Hmm, sounds like an interesting study.....but I can't even consider doing it because there won't be time to get it done before my next annual report.

Tuesday, November 08, 2005

The Blackhole in the Center of the Galaxy

Excellent video of a virtual trip to the black hole at the centre of the galaxy, courtesy of Andrew J. Hanson of the University of Indiana (and forwarded by Edward Willett, Science Columnist extraordinare...)

Wednesday, November 02, 2005

43 Things, Starting with Drumming

I stumbled onto the 43 Things site by accident, while reading Michelle's blog. I followed a 'read more' link in her blog, and then made a comment on her post. The host software asked me to register before commenting, not unlike the blogger.com software, so I signed up, but then discovered I was no longer on Michelle's blog site at all, but had in fact just joined 43 Things: What do you want to do with your life? Looking around, I was rather impressed with what I saw. It is a fascinating site!


Basically, people list one or more current significant goals in their life, and blog about how they are doing towards achieving it. The site automatically links you to everybody else who has either set that goal, is currently working towards that goal, or has achieved that goal.
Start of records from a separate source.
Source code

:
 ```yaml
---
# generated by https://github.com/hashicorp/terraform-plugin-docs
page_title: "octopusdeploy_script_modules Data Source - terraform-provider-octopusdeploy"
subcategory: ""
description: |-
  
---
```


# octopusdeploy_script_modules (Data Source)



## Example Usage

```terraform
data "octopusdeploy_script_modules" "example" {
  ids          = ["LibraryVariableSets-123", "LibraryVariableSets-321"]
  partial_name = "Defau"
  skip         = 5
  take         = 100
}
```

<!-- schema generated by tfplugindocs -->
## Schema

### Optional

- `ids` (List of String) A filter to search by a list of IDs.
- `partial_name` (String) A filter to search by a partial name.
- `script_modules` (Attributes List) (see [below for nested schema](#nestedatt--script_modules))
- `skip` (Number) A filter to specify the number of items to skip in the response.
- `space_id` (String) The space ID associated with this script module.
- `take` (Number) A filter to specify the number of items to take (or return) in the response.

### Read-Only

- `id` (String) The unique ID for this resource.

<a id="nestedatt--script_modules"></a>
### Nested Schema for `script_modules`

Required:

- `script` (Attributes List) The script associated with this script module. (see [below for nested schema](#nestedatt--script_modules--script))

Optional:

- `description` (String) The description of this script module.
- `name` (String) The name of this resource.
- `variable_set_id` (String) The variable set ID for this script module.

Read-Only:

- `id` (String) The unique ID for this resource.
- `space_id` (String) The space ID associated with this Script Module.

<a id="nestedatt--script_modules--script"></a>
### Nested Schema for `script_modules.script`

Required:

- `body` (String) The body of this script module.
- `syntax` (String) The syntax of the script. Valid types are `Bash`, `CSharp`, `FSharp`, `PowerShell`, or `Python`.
Instant support group. The software allows you to cheer each other on (and keeps track of how many 'cheers' you've received) and to watch each other's struggles and successes etc. Having recently been greatly cheered by the discovery that everyone else in my Wednesday evening drumming class was struggling nearly as much as I, I can see how this could be a very useful site.

So I set up my own 43 Things page, and listed world drumming as my first goal. Read my entry on drumming here.

I like this site a lot. So now, do I dare list "writing great Canadian SF novel" or would that be premature, retirement still being 12 years away?